Seit Evelin die Beine amputiert wurden, lassen sich ihre Freunde nicht mehr blicken. Jahrelang sitzt sie nun schon in ihrer Wohnung fest und bewegt sich nur noch zwischen Küche, Computer, Fernseher und Bett. Alte Videoaufnahmen zeigen ihr Leben als Mann vor 25 Jahren: die DDR hat aufgehört zu existieren, doch nicht alle schaffen es, Fuß zu fassen im neuen System. "Ohne den konkreten Plan, einen Porträtfilm über meine Großtante zu machen, lief die Kamera während unserer Treffen einfach mit. Viel zu spät durfte ich Evi kennenlernen. Ich hatte das Gefühl, viel nachholen zu müssen. Es gibt Menschen, die im Alltag eher unscheinbar daherkommen, auf der Leinwand aber eine erstaunliche Wirkung entfalten. Evi gehört dazu. "In Rhetorik war ich früher immer gut", sagt sie im Film. Sie ist es auch heute noch!

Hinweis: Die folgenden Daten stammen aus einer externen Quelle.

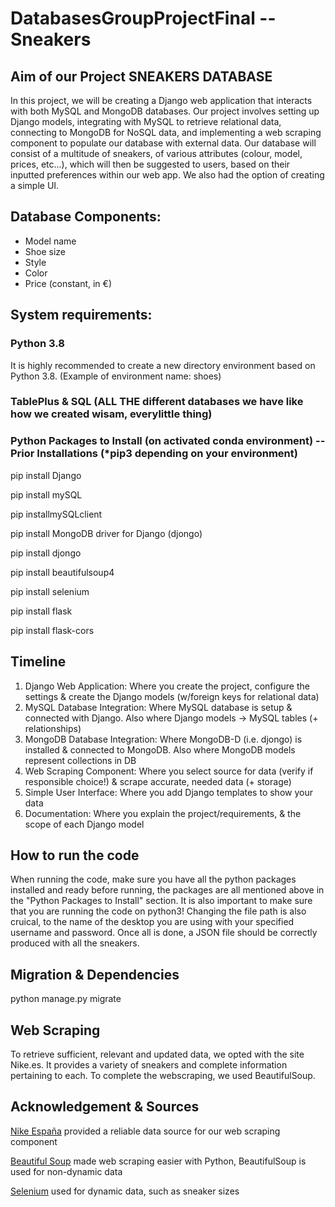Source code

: # DatabasesGroupProjectFinal -- Sneakers

## Aim of our Project SNEAKERS DATABASE
In this project, we will be creating a Django web application that interacts with both MySQL and MongoDB databases. Our project involves setting up Django models, integrating with MySQL to retrieve relational data, connecting to MongoDB for NoSQL data, and implementing a web scraping component to populate our database with external data. Our database will consist of a multitude of sneakers, of various attributes (colour, model, prices, etc...), which will then be suggested to users, based on their inputted preferences within our web app. We also had the option of creating a simple UI.

## Database Components:

- Model name
- Shoe size 
- Style
- Color
- Price (constant, in €)

## System requirements:

### Python 3.8

It is highly recommended to create a new directory environment based on Python 3.8. (Example of environment name: shoes)

### TablePlus & SQL (ALL THE different databases we have like how we created wisam, everylittle thing) 

### Python Packages to Install (on activated conda environment) -- Prior Installations (*pip3 depending on your environment)

pip install Django

pip install mySQL

pip installmySQLclient

pip install MongoDB driver for Django (djongo)

pip install djongo

pip install beautifulsoup4

pip install selenium

pip install flask

pip install flask-cors



## Timeline

1. Django Web Application: Where you create the project, configure the settings & create the Django models (w/foreign keys for relational data)
2. MySQL Database Integration: Where MySQL database is setup & connected with Django. Also where Django models -> MySQL tables (+ relationships)
3. MongoDB Database Integration: Where MongoDB-D (i.e. djongo) is installed & connected to MongoDB. Also where MongoDB models represent collections in DB
4. Web Scraping Component: Where you select source for data (verify if responsible choice!) & scrape accurate, needed data (+ storage)
5. Simple User Interface: Where you add Django templates to show your data
6. Documentation: Where you explain the project/requirements, & the scope of each Django model







## How to run the code
When running the code, make sure you have all the python packages installed and ready before running, the packages are all mentioned above in the "Python Packages to Install" section. It is also important to make sure that you are running the code on python3! Changing the file path is also cruical, to the name of the desktop you are using with your specified username and password. Once all is done, a JSON file should be correctly produced with all the sneakers. 

## Migration & Dependencies

python manage.py migrate

## Web Scraping

To retrieve sufficient, relevant and updated data, we opted with the site Nike.es. It provides a variety of sneakers and complete information pertaining to each. To complete the webscraping, we used BeautifulSoup.

## Acknowledgement & Sources
[Nike España](https://nike.es) provided a reliable data source for our web scraping component

[Beautiful Soup](https://www.crummy.com/software/BeautifulSoup/) made web scraping easier with Python, BeautifulSoup is used for non-dynamic data

[Selenium](https://selenium-python.readthedocs.io/) used for dynamic data, such as sneaker sizes


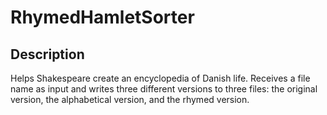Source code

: # RhymedHamletSorter

## Description
Helps Shakespeare create an encyclopedia of Danish life. Receives a file name as input and writes three different versions to three files: the original version, the alphabetical version, and the rhymed version.
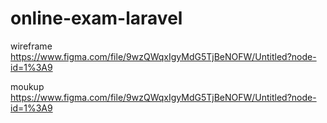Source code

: 
# online-exam-laravel

wireframe 
https://www.figma.com/file/9wzQWqxIgyMdG5TjBeNOFW/Untitled?node-id=1%3A9

moukup 
https://www.figma.com/file/9wzQWqxIgyMdG5TjBeNOFW/Untitled?node-id=1%3A9
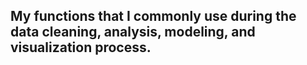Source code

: ## My functions that I commonly use during the data cleaning, analysis, modeling, and visualization process.
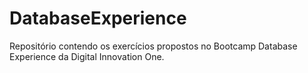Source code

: # DatabaseExperience
Repositório contendo os exercícios propostos no Bootcamp Database Experience da Digital Innovation One.
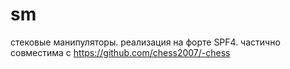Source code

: sm
==

стековые манипуляторы. реализация на форте SPF4. 
частично совместима с https://github.com/chess2007/-chess

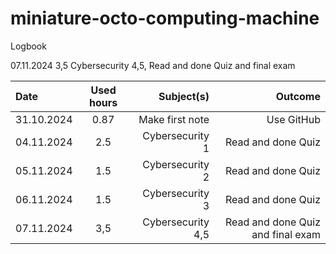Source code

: # miniature-octo-computing-machine
Logbook

07.11.2024 3,5 Cybersecurity 4,5, Read and done Quiz and final exam

| Date         | Used hours     | Subject(s)    | Outcome      |                           
| :---         |     :---:      |          ---: |         ---: |
| 31.10.2024   | 0.87    |Make first note  |Use GitHub     |
| 04.11.2024   | 2.5  |Cybersecurity 1 |Read and done Quiz     |
| 05.11.2024   | 1.5  |Cybersecurity 2 |Read and done Quiz     |
| 06.11.2024   | 1.5  |Cybersecurity 3 |Read and done Quiz     |
| 07.11.2024   | 3,5  |Cybersecurity 4,5 |Read and done Quiz and final exam     |


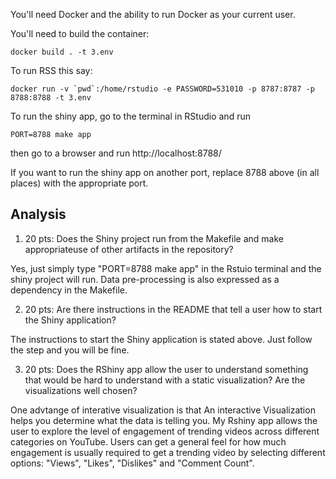 You'll need Docker and the ability to run Docker as your current user.

You'll need to build the container:

    docker build . -t 3.env

To run RSS this say:

    docker run -v `pwd`:/home/rstudio -e PASSWORD=531010 -p 8787:8787 -p 8788:8788 -t 3.env
    
To run the shiny app, go to the terminal in RStudio and run

    PORT=8788 make app

then go to a browser and run
    http://localhost:8788/
    
If you want to run the shiny app on another port, replace 8788 above
(in all places) with the appropriate port.

## Analysis 
1. 20 pts: Does the Shiny project run from the Makefile and make appropriateuse of other artifacts in the repository?

Yes, just simply type "PORT=8788 make app" in the Rstuio terminal and the shiny project will run. Data pre-processing is also expressed as a dependency in the Makefile. 

2. 20 pts: Are there instructions in the README that tell a user how to start the Shiny application?

The instructions to start the Shiny application is stated above. Just follow the step and you will be fine. 

3. 20 pts: Does the RShiny app allow the user to understand something that
   would be hard to understand with a static visualization? Are the
   visualizations well chosen?
   
One advtange of interative visualization is that An interactive Visualization helps you determine what the data is telling you. My Rshiny app allows the user to explore the level of engagement of trending videos across different categories on YouTube. Users can get a general feel for how much engagement is usually required to get a trending video by selecting different options: "Views", "Likes", "Dislikes" and "Comment Count".


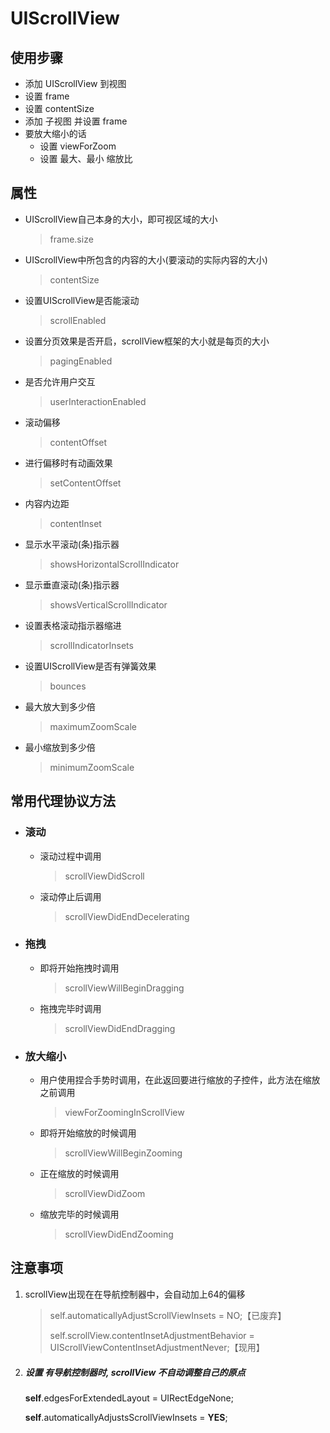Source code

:# UIScrollView

## 使用步骤

- 添加 UIScrollView 到视图
- 设置 frame
- 设置 contentSize
- 添加 子视图 并设置 frame
- 要放大缩小的话
  - 设置 viewForZoom
  - 设置 最大、最小 缩放比

## 属性

- UIScrollView自己本身的大小，即可视区域的大小

  > frame.size

- UIScrollView中所包含的内容的大小(要滚动的实际内容的大小)

  > contentSize

- 设置UIScrollView是否能滚动

  > scrollEnabled 

- 设置分页效果是否开启，scrollView框架的大小就是每页的大小

  > pagingEnabled

- 是否允许用户交互

  > userInteractionEnabled

- 滚动偏移

  > contentOffset

- 进行偏移时有动画效果

  > setContentOffset 

- 内容内边距

  > contentInset 

- 显示水平滚动(条)指示器

  > showsHorizontalScrollIndicator

- 显示垂直滚动(条)指示器

  > showsVerticalScrollIndicator

- 设置表格滚动指示器缩进

  > scrollIndicatorInsets

- 设置UIScrollView是否有弹簧效果

  > bounces 

- 最大放大到多少倍

  > maximumZoomScale

- 最小缩放到多少倍

  > minimumZoomScale



## 常用代理协议方法

- ### 滚动

  - 滚动过程中调用

    > scrollViewDidScroll

  - 滚动停止后调用

    > scrollViewDidEndDecelerating

- ### 拖拽

  - 即将开始拖拽时调用

    > scrollViewWillBeginDragging

  - 拖拽完毕时调用

    > scrollViewDidEndDragging

- ### 放大缩小

  - 用户使用捏合手势时调用，在此返回要进行缩放的子控件，此方法在缩放之前调用

    > viewForZoomingInScrollView

  - 即将开始缩放的时候调用

    > scrollViewWillBeginZooming

  - 正在缩放的时候调用

    > scrollViewDidZoom

  - 缩放完毕的时候调用

    > scrollViewDidEndZooming

## 注意事项

1. scrollView出现在在导航控制器中，会自动加上64的偏移

   > self.automaticallyAdjustScrollViewInsets = NO;【已废弃】
   >
   > self.scrollView.contentInsetAdjustmentBehavior = UIScrollViewContentInsetAdjustmentNever;【现用】

2. ##### 设置 有导航控制器时, scrollView 不自动调整自己的原点

     **self**.edgesForExtendedLayout = UIRectEdgeNone;

     **self**.automaticallyAdjustsScrollViewInsets = **YES**;


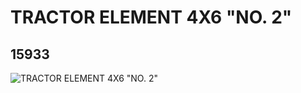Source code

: # TRACTOR ELEMENT 4X6 "NO. 2"
## 15933
![TRACTOR ELEMENT 4X6 "NO. 2"](https://lc-www-live-s.legocdn.com/media/bricks/5/2/6056302.jpg)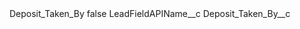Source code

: <?xml version="1.0" encoding="UTF-8"?>
<CustomMetadata xmlns="http://soap.sforce.com/2006/04/metadata" xmlns:xsi="http://www.w3.org/2001/XMLSchema-instance" xmlns:xsd="http://www.w3.org/2001/XMLSchema">
    <label>Deposit_Taken_By</label>
    <protected>false</protected>
    <values>
        <field>LeadFieldAPIName__c</field>
        <value xsi:type="xsd:string">Deposit_Taken_By__c</value>
    </values>
</CustomMetadata>
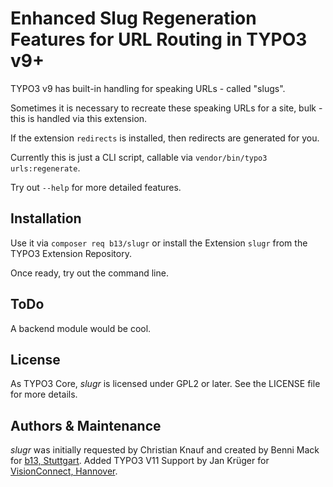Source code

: # Enhanced Slug Regeneration Features for URL Routing in TYPO3 v9+

TYPO3 v9 has built-in handling for speaking URLs - called "slugs".

Sometimes it is necessary to recreate these speaking URLs for a site, bulk - this is handled via this extension.

If the extension `redirects` is installed, then redirects are generated for you.

Currently this is just a CLI script, callable via `vendor/bin/typo3 urls:regenerate`.

Try out `--help` for more detailed features.

## Installation

Use it via `composer req b13/slugr` or install the Extension `slugr` from the TYPO3 Extension Repository.

Once ready, try out the command line.

## ToDo

A backend module would be cool.

## License

As TYPO3 Core, _slugr_ is licensed under GPL2 or later. See the LICENSE file for more details.

## Authors & Maintenance

_slugr_ was initially requested by Christian Knauf and created by Benni Mack for [b13, Stuttgart](https://b13.com).
Added TYPO3 V11 Support by Jan Krüger for [VisionConnect, Hannover](https://www.visionconnect.de/).
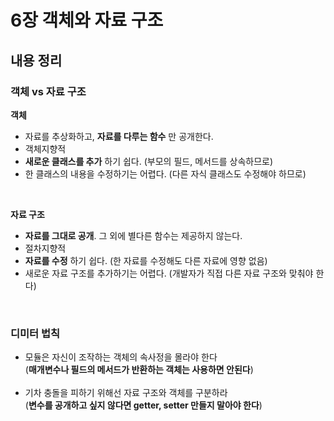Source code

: # 6장 객체와 자료 구조

## 내용 정리

### 객체 vs 자료 구조<br/>
__객체__
- 자료를 추상화하고, __자료를 다루는 함수__ 만 공개한다.
- 객체지향적
- __새로운 클래스를 추가__ 하기 쉽다. (부모의 필드, 메서드를 상속하므로)
- 한 클래스의 내용을 수정하기는 어렵다. (다른 자식 클래스도 수정해야 하므로)
<br/>

__자료 구조__
- __자료를 그대로 공개__. 그 외에 별다른 함수는 제공하지 않는다.
- 절차지향적
- __자료를 수정__ 하기 쉽다. (한 자료를 수정해도 다른 자료에 영향 없음)
- 새로운 자료 구조를 추가하기는 어렵다. (개발자가 직접 다른 자료 구조와 맞춰야 한다)
<br/>

### 디미터 법칙
- 모듈은 자신이 조작하는 객체의 속사정을 몰라야 한다<br/>
  (__매개변수나 필드의 메서드가 반환하는 객체는 사용하면 안된다__)
<br/><br/>
- 기차 충돌을 피하기 위해선 자료 구조와 객체를 구분하라<br/>
  (__변수를 공개하고 싶지 않다면 getter, setter 만들지 말아야 한다__)
<br/>
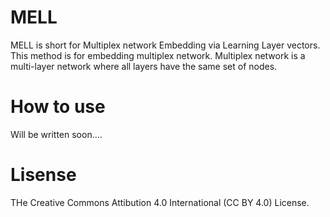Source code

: # MELL
MELL is short for Multiplex network Embedding via Learning Layer vectors. This method is for embedding multiplex network. Multiplex network is a multi-layer network where all layers have the same set of nodes.


# How to use

Will be written soon....


# Lisense

THe Creative Commons Attibution 4.0 International (CC BY 4.0) License.

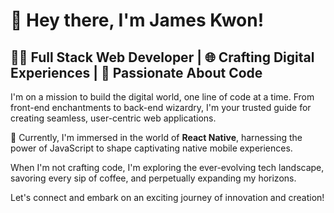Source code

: # 👋 Hey there, I'm James Kwon!

## 👨‍💻 Full Stack Web Developer | 🌐 Crafting Digital Experiences | 🚀 Passionate About Code

I'm on a mission to build the digital world, one line of code at a time. From front-end enchantments to back-end wizardry, I'm your trusted guide for creating seamless, user-centric web applications.

🌟 Currently, I'm immersed in the world of **React Native**, harnessing the power of JavaScript to shape captivating native mobile experiences.

When I'm not crafting code, I'm exploring the ever-evolving tech landscape, savoring every sip of coffee, and perpetually expanding my horizons.

Let's connect and embark on an exciting journey of innovation and creation!
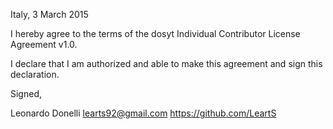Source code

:Italy, 3 March 2015

I hereby agree to the terms of the dosyt Individual Contributor License
Agreement v1.0.

I declare that I am authorized and able to make this agreement and sign this
declaration.

Signed,

Leonardo Donelli learts92@gmail.com https://github.com/LeartS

Wer sich von den von Evi angesprochenen Themen Einsamkeit, körperliche Behinderung, Suchtproblematik und leidvoll erlebte Geschlechtsinkongruen nicht überwältigen lässt, wird sie als humorvollen, abgeklärten Menschen erleben. Trotzdem jedes dieser Themen den Schwerpunkt von "Mich vermisst keiner!" bilden könnte, war der Schlüsselmoment, in dem ich begriff, welcher Film gerade entsteht, für mich ein anderer: vor laufender Kamera outet sich Evi ebenfalls als Chronistin des eigenen Lebens und zaubert eine 25 Jahre alte VHS-Kassette hervor! Während andere Amateurfilmer nach der Öffnung der Mauer London, Rom oder Disneyland filmten, dokumentierte Evi ihre letzte Arbeitsstelle im sich auflösenden Robotron-Betrieb und die feucht-fröhlichen Nachmittage im Hinterhof mit den Nachbarn. Weder meine Aufnahmen von Evi heute, noch ihre Aufnahmen von damals, wären für sich genommen gesellschaftlich relevant. Zusammen ergeben sie aber eine aufschlussreiche Langzeitbeobachtung mit Evi als Vertreterin eines Teils der Bevölkerung, der den Systemwechsel nach dem Ende der DDR als harten Bruch erleben musste. (MDR Fernsehen)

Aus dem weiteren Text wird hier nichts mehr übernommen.